THE MAGNIFICENT SEVEN
Review by Michael Jacobson
Stars: Yul Brynner,
Steve McQueen, Eli Wallach, Horst Buchholz, Charles Bronson, James Coburn, Robert Vaughn,
Director: John Sturges
Audio: DTS HD 5.1
Video: Anamorphic Widescreen 2.35:1
Features: See Review
Length: 128 Minutes
Release Date: May 8, 2001
There is an action film philosophy usually attributed to Sylvester Stallone around the time he made Rambo that suggests the perfect action film is one that requires no dialogue. In actuality, that idea can be traced back to Yul Brynner in The Magnificent Seven, who practiced an economy of spoken words. Where you from? a townie asks him. He gestures backwards with his thumb. Where you going? He points forward with his index finger.
One of the most popular westerns ever made, The Magnificent Seven is actually an Americanized remake of one of Japans greatest epics, Akira Kurosawas Seven Samurai. Ironically enough, however, Mr. Kurosawa did not draw on the traditional samurai genre for his film, but instead, was influenced by the American westerns of John Ford. He turned the samurai film from a graceful, balletic crowd pleaser into a dramatic tale of honor and dignity, where the fighting was real and the violence had consequences. These are the same qualities inherent in The Magnificent Seven.
When a poor village of Mexican farmers face starvation in the face of the bandit Calvera (Wallach) and his army of thugs, they cross the border into Texas in search of guns. What they find instead is a seasoned gunslinger for hire, Chris (Brynner), who agrees to help the farmers for their meager offer of pay and food.

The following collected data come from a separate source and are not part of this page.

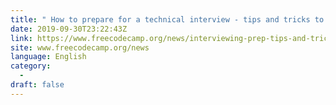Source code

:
 ```yaml
---
title: " How to prepare for a technical interview - tips and tricks to perform your best "
date: 2019-09-30T23:22:43Z
link: https://www.freecodecamp.org/news/interviewing-prep-tips-and-tricks/?utm_medium=RSS&utm_source=news.12bit.vn
site: www.freecodecamp.org/news
language: English
category:
  -   
draft: false
---
```

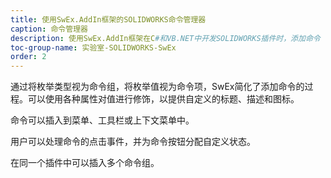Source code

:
 ```yaml
---
title: 使用SwEx.AddIn框架的SOLIDWORKS命令管理器
caption: 命令管理器
description: 使用SwEx.AddIn框架在C#和VB.NET中开发SOLIDWORKS插件时，添加命令（菜单、工具栏和上下文菜单）的说明。
toc-group-name: 实验室-SOLIDWORKS-SwEx
order: 2
---
```

通过将枚举类型视为命令组，将枚举值视为命令项，SwEx简化了添加命令的过程。可以使用各种属性对值进行修饰，以提供自定义的标题、描述和图标。

命令可以插入到菜单、工具栏或上下文菜单中。

用户可以处理命令的点击事件，并为命令按钮分配自定义状态。

在同一个插件中可以插入多个命令组。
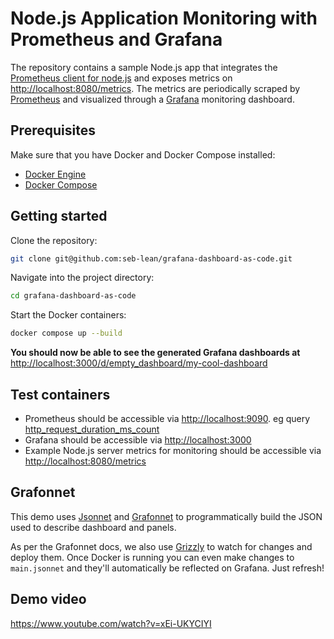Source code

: # Node.js Application Monitoring with Prometheus and Grafana

The repository contains a sample Node.js app that integrates the [Prometheus client for node.js](https://github.com/siimon/prom-client) and exposes metrics on [http://localhost:8080/metrics](http://localhost:8080/metrics). The metrics are periodically scraped by [Prometheus](https://prometheus.io) and visualized through a [Grafana](https://grafana.com/oss/grafana) monitoring dashboard.

## Prerequisites

Make sure that you have Docker and Docker Compose installed:

- [Docker Engine](https://docs.docker.com/engine)
- [Docker Compose](https://docs.docker.com/compose)

## Getting started

Clone the repository:

```bash
git clone git@github.com:seb-lean/grafana-dashboard-as-code.git
```

Navigate into the project directory:

```bash
cd grafana-dashboard-as-code
```

Start the Docker containers:

```bash
docker compose up --build
```

**You should now be able to see the generated Grafana dashboards at**
[http://localhost:3000/d/empty_dashboard/my-cool-dashboard](http://localhost:3000/d/empty_dashboard/my-cool-dashboard)

## Test containers

- Prometheus should be accessible via [http://localhost:9090](http://localhost:9090). eg query [http_request_duration_ms_count](<http://localhost:9090/new/graph?g0.expr=sum(rate(http_request_duration_ms_count%5B1m%5D))%20by%20(service%2C%20route%2C%20method%2C%20code)%20%20*%2060&g0.tab=0&g0.stacked=0&g0.range_input=30m>)
- Grafana should be accessible via [http://localhost:3000](http://localhost:3000)
- Example Node.js server metrics for monitoring should be accessible via [http://localhost:8080/metrics](http://localhost:8080/metrics)

## Grafonnet

This demo uses [Jsonnet](https://jsonnet.org/) and [Grafonnet](https://grafana.github.io/grafonnet-lib/) to programmatically build the JSON used to describe dashboard and panels.

As per the Grafonnet docs, we also use [Grizzly](https://grafana.github.io/grizzly/what-is-grizzly/) to watch for changes and deploy them. Once Docker is running you can even make changes to `main.jsonnet` and they'll automatically be reflected on Grafana. Just refresh!

## Demo video

https://www.youtube.com/watch?v=xEi-UKYCIYI
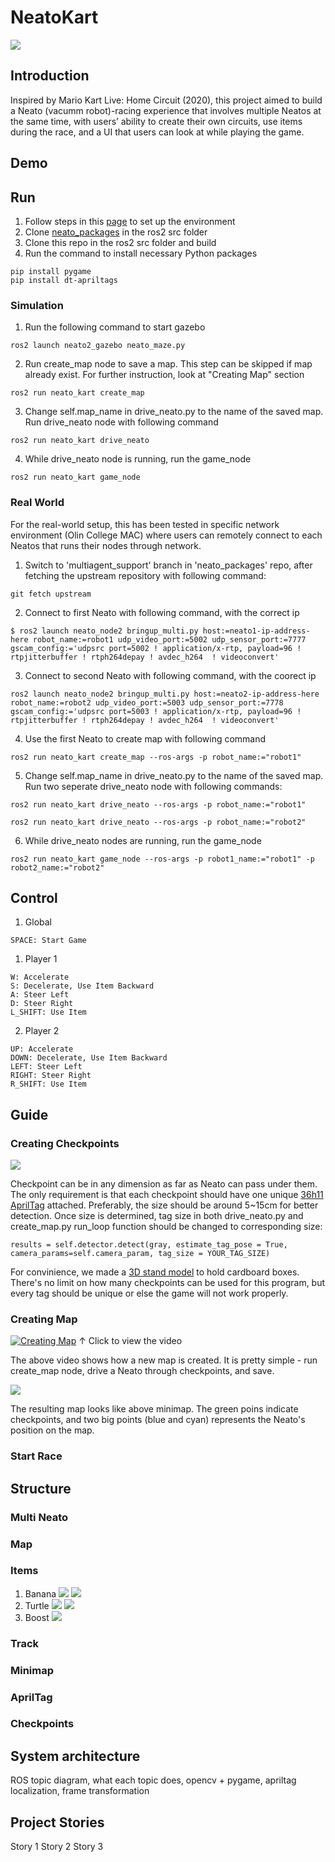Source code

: # NeatoKart

![](documents/images/neatokart_title_screen.gif)

## Introduction

Inspired by Mario Kart Live: Home Circuit (2020), this project aimed to build a Neato (vacumm robot)-racing
experience that involves multiple Neatos at the same time, with users’ ability to create their
own circuits, use items during the race, and a UI that users can look at while playing the
game.

## Demo

## Run
1. Follow steps in this [page](https://comprobo22.github.io/How%20to/setup_your_environment) to set up the environment
2. Clone [neato_packages](https://github.com/SeunguLyu/neato_packages.git) in the ros2 src folder
3. Clone this repo in the ros2 src folder and build
4. Run the command to install necessary Python packages
```
pip install pygame
pip install dt-apriltags
```
### Simulation
1. Run the following command to start gazebo
```
ros2 launch neato2_gazebo neato_maze.py
```
2. Run create_map node to save a map. This step can be skipped if map already exist. For further instruction, look at "Creating Map" section
```
ros2 run neato_kart create_map
```
3. Change self.map_name in drive_neato.py to the name of the saved map. Run drive_neato node with following command
```
ros2 run neato_kart drive_neato
```
4. While drive_neato node is running, run the game_node
```
ros2 run neato_kart game_node
```

### Real World
For the real-world setup, this has been tested in specific network environment (Olin College MAC) where users can remotely connect to each Neatos that runs their nodes through network.

1. Switch to 'multiagent_support' branch in 'neato_packages' repo, after fetching the upstream repository with following command:
```
git fetch upstream
```
2. Connect to first Neato with following command, with the correct ip
```
$ ros2 launch neato_node2 bringup_multi.py host:=neato1-ip-address-here robot_name:=robot1 udp_video_port:=5002 udp_sensor_port:=7777 gscam_config:='udpsrc port=5002 ! application/x-rtp, payload=96 ! rtpjitterbuffer ! rtph264depay ! avdec_h264  ! videoconvert'
```
3. Connect to second Neato with following command, with the coorect ip
```
ros2 launch neato_node2 bringup_multi.py host:=neato2-ip-address-here robot_name:=robot2 udp_video_port:=5003 udp_sensor_port:=7778 gscam_config:='udpsrc port=5003 ! application/x-rtp, payload=96 ! rtpjitterbuffer ! rtph264depay ! avdec_h264  ! videoconvert'
```
4. Use the first Neato to create map with following command
```
ros2 run neato_kart create_map --ros-args -p robot_name:="robot1"
```
5. Change self.map_name in drive_neato.py to the name of the saved map. Run two seperate drive_neato node with following commands:
```
ros2 run neato_kart drive_neato --ros-args -p robot_name:="robot1"
```
```
ros2 run neato_kart drive_neato --ros-args -p robot_name:="robot2"
```
6. While drive_neato nodes are running, run the game_node
```
ros2 run neato_kart game_node --ros-args -p robot1_name:="robot1" -p robot2_name:="robot2"
```

## Control
1. Global
```
SPACE: Start Game
```
1. Player 1
```
W: Accelerate
S: Decelerate, Use Item Backward
A: Steer Left
D: Steer Right
L_SHIFT: Use Item
```
2. Player 2
```
UP: Accelerate
DOWN: Decelerate, Use Item Backward
LEFT: Steer Left
RIGHT: Steer Right
R_SHIFT: Use Item
```
## Guide
### Creating Checkpoints

![](documents/images/checkpoint.png)

Checkpoint can be in any dimension as far as Neato can pass under them. The only requirement is that each checkpoint should have one unique [36h11 AprilTag](https://docs.cbteeple.com/assets/files/tag36h11_100mm.pdf?fbclid=IwAR0peNEudVlSOC_sq_ZHKFJyY8_Y2BiRSEgcBE1R_nNtqmpJo2MMvEQc5Hc) attached. Preferably, the size should be around 5~15cm for better detection. Once size is determined, tag size in both drive_neato.py and create_map.py run_loop function should be changed to corresponding size:
```
results = self.detector.detect(gray, estimate_tag_pose = True, camera_params=self.camera_param, tag_size = YOUR_TAG_SIZE)
```
For convinience, we made a [3D stand model](src/NeatoKart/documents/checkpoint_stand.stl) to hold cardboard boxes. There's no limit on how many checkpoints can be used for this program, but every tag should be unique or else the game will not work properly.

### Creating Map

[![Creating Map](https://img.youtube.com/vi/I1t8w_XXLrw/maxresdefault.jpg)](https://youtu.be/I1t8w_XXLrw)
↑ Click to view the video

The above video shows how a new map is created. It is pretty simple - run create_map node, drive a Neato through checkpoints, and save. 

![](documents/images/minimap_capture.png)

The resulting map looks like above minimap. The green poins indicate checkpoints, and two big points (blue and cyan) represents the Neato's position on the map.

### Start Race

## Structure
### Multi Neato
### Map
### Items
1. Banana
![](documents/images/banana.gif)
![](documents/images/banana2.gif)
2. Turtle
![](documents/images/turtle.gif)
![](documents/images/turtle2.gif)
3. Boost
![](documents/images/boost.gif)
### Track
### Minimap
### AprilTag
### Checkpoints


## System architecture
ROS topic diagram, what each topic does, opencv + pygame, apriltag localization, frame transformation

## Project Stories
Story 1
Story 2
Story 3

He searches for and assembles the right men to join him in action. Vin (McQueen) is the quick draw artist who helped him deliver the corpse of an Indian to Boot Hill earlier in the picture, despite the white resistance to the burial. Britt (Coburn) is a man faster with a knife than most are with a gun. Lee (Vaughn) is a man battling his personal fears and demons. Harry (Dexter) believes theres something more lucrative to the village than just grains and vegetables. Bernardo (Bronson) is a quiet fellow who ends up a sort of reluctant father figure to some of the farmers kids. And finally, Chico (Buchholz), a young hothead with a secret or two up his sleeve.
This ragtag bunch of gunfighters become the Magnificent Seven, but they realize its going to take more than what they bring to fight off Calvera and his forty bandits. They bide their time by teaching the villagers how to fight, shoot, and defend themselves. The big battle is inevitable, and though the odds are bleak, Chris and his men are determined to pull through.
The structure follows Kurosawas film with remarkable closeness. In the end, the major differences of The Magnificent Seven really boil down to less consistent pacing and not as much character development for the minor players. But the spirit of courage and the strange nobility of the code of the gunslinger ring true, as do the films tremendously exciting action set pieces.
As the film became a major hit, it launched the career of many of its fresh faced stars and introduced a new kind of thoughtfulness to the genre. It stripped the idyllic figure of the cowboy of its glamour, and instead, presented them as men who sacrificed a lot to lead the lives they lived. We always lose, muses Chris at the end. There is but one end for the gunslinger and those who dont face it today ride off to meet their fate some other day and some other place.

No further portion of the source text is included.